[[ Data open ]]

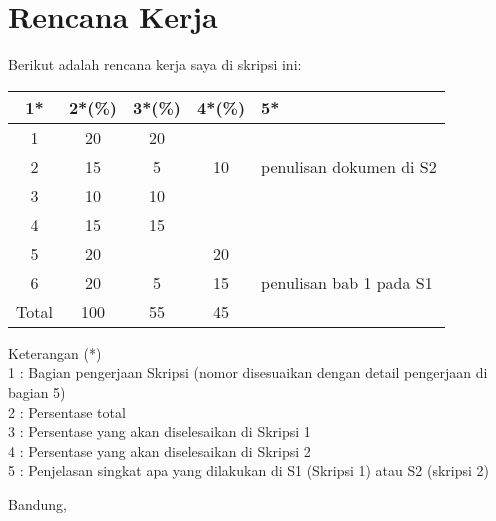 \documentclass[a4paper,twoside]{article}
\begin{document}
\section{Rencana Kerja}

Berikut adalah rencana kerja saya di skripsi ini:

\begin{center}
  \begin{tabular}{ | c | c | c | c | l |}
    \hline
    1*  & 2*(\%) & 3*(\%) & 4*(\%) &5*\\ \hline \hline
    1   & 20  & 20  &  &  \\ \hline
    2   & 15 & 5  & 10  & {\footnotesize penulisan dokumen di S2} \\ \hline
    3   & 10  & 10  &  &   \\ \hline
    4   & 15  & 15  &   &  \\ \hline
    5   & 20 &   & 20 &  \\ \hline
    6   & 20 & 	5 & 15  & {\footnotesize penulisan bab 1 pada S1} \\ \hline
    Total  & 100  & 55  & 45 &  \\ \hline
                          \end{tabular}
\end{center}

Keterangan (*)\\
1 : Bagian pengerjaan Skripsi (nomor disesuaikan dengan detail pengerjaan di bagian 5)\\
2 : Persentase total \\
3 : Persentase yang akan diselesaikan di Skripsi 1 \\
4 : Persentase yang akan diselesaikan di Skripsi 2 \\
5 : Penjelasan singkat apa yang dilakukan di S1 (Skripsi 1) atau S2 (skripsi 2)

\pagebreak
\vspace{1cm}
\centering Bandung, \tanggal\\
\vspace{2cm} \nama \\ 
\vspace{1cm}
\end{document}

[[ Data closed ]]
[[ Data open ]]

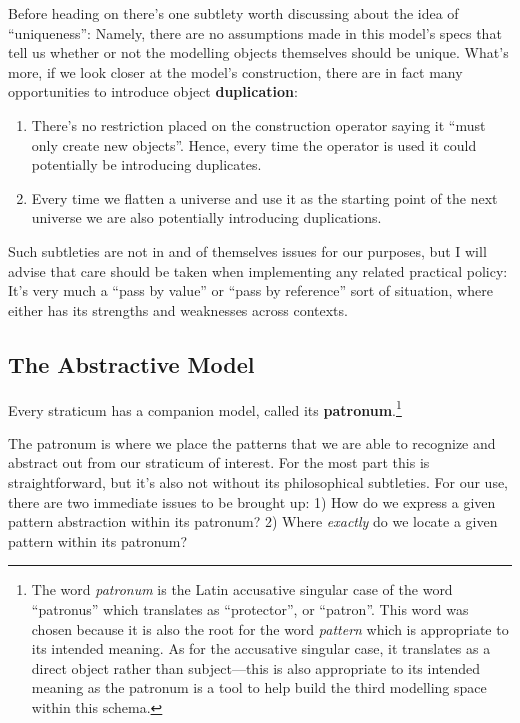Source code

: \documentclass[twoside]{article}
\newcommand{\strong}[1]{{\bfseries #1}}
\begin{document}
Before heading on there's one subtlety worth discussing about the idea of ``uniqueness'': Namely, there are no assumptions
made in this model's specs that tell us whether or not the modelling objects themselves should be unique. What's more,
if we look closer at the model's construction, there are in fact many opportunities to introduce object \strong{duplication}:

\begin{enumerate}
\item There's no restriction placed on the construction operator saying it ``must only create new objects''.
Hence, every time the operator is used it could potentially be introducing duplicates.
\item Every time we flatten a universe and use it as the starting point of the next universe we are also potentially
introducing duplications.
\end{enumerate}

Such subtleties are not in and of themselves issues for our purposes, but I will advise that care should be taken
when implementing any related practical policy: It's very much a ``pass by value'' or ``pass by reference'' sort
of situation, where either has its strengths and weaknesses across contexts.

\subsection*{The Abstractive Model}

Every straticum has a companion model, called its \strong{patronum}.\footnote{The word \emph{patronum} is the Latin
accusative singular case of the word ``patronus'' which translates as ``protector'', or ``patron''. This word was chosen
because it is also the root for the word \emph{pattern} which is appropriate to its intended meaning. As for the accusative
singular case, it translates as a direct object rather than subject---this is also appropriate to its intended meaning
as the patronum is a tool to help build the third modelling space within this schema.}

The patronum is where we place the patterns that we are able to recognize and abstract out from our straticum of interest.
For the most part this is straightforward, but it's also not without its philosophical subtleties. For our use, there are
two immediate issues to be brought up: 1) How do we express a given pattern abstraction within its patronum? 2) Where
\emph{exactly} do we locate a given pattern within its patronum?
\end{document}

[[ Data closed ]]

## What the exercise asks
The answer must consist of every line in the records above that contains the word "strong".

## Exercise response
\newcommand{\strong}[1]{{\bfseries #1}}
if we look closer at the model's construction, there are in fact many opportunities to introduce object \strong{duplication}:
Every straticum has a companion model, called its \strong{patronum}.\footnote{The word \emph{patronum} is the Latin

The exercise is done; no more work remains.